The use of basic as an adjective can be traced back to a rap by comedian Lil’ Duval, who uses the term to describe a woman who puts herself above others because of her arrogant attitude and material wealth. The song quickly became a hit in the underground rap community, and soon enough, the term emerged on social media web sites. Among high-schoolers, the term describes a certain breed of teenage girl.
“My definition of basic would be a young girl who is easily driven by society and can be corrupted with the slightest movements,” junior Sabrina Gaytan said. “She craves attention at any given moment and wants the entire world to lay eyes on her. The most well-known term for basic at any regular high school is the girl who wears an upscale North Face sweater and the appropriate yoga pants, and frequently visits Starbucks Coffee.”
Gaytan says that the term basic is less of a tag for an individual clique and more of an adjective that describes a widespread community of teenage girls.
“Basic can be found in singular form, but also in plural form,” Gaytan said. “I’ve noticed that young females associate together and after school hours, making it plural. Nevertheless, a young female can be found in her room taking a selfie, applying a filter to it, and posting it on Instagram with the hopes of capturing the attention of other Instagram users.”

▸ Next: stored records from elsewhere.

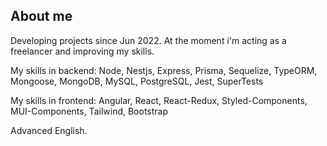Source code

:## About me

Developing projects since Jun 2022.
At the moment i'm acting as a freelancer and improving my skills.

My skills in backend:
Node, Nestjs, Express, Prisma, Sequelize, TypeORM, Mongoose, MongoDB, MySQL, PostgreSQL, Jest, SuperTests

My skills in frontend:
Angular, React, React-Redux, Styled-Components, MUI-Components, Tailwind, Bootstrap

Advanced English.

Social media has had an influence in defining what most teenagers consider basic.
“What you tweet and the pictures you post on Instagram definitely influence if people call you basic,” freshman Lauren Canard said. “A picture of a Starbucks cup with the hashtag ‘love’ is pretty basic, because everyone does it. Girls who tweet inspirational quotes or complain about their lives on Twitter are basic, and it’s annoying. Get a blog.”
While adding filters to iPhone photos of lattes and using Twitter as a diary are considered basic, a large part of the label comes from what a girl wears.
“When I think of a basic girl, I definitely think about Ugg boots, leggings, and sweaters,” Canard said. “They shop at name-brand stores, like American Eagle, but basic girls also go thrift shopping.”
According to senior Makayla Marshall, basic girls are particularly visible in the winter months.
“October through February is when girls break out their North Face jackets and have a Starbucks in hand,” Marshall said. “In the summer, they wear Hollister booty shorts, high-waisted shorts, sandals, crop tops, and lots of friendship bracelets and anklets.”
According to senior Brad Curtis, girls aren’t the only ones who dress basic.
“Guys can definitely be basic, like when they wear khakis and Sperry boat shoes. Lanyards also make a guy basic,” Curtis said. “Sometimes I dress basic, like when I wear colored shorts with button down shirts. I guess a lot of it is the physical aesthetics of what you wear.”
While the adjective basic has become popular in the last few months, Rollins believes that basic girls roamed the halls long before the term was coined.
“There have always been basic girls,” Rollins said. “The trends like Starbucks and North Face jackets are the current trends of basic girls, but at different times, it could be different trends.”
According to Rollins, mainstream culture shapes basic girls.
“I think the current trends come from an influence of things some girls do, like listen to Taylor Swift and watch Gossip Girl,” Rollins said. “You’re conforming to the ditzy and plain stereotype of a teenage girl. ”
Following popular styles and trends, such as the “hipster” look sold by retailers Urban Outfitters, Forever 21, and Free People, can make a girl basic.
“Anyone basic is unoriginal,” Marshall said. “No one wants to admit to being basic. If you get Chick-Fil-A before school and wear boots in the fall, you’re basic. Just about every girl does that, yet they think they are the exception.”
Senior Caroline Sutton says that the negative connotation is undeserved, because the majority of apparel and aesthetics enjoyed by basic girls are popular with most teenagers.
“I don’t think the term basic is offensive,” Sutton said. “I have basic qualities; I think everyone has basic qualities, but you become ‘basic’ when you exaggerate your basic qualities to come off as more basic than you are.”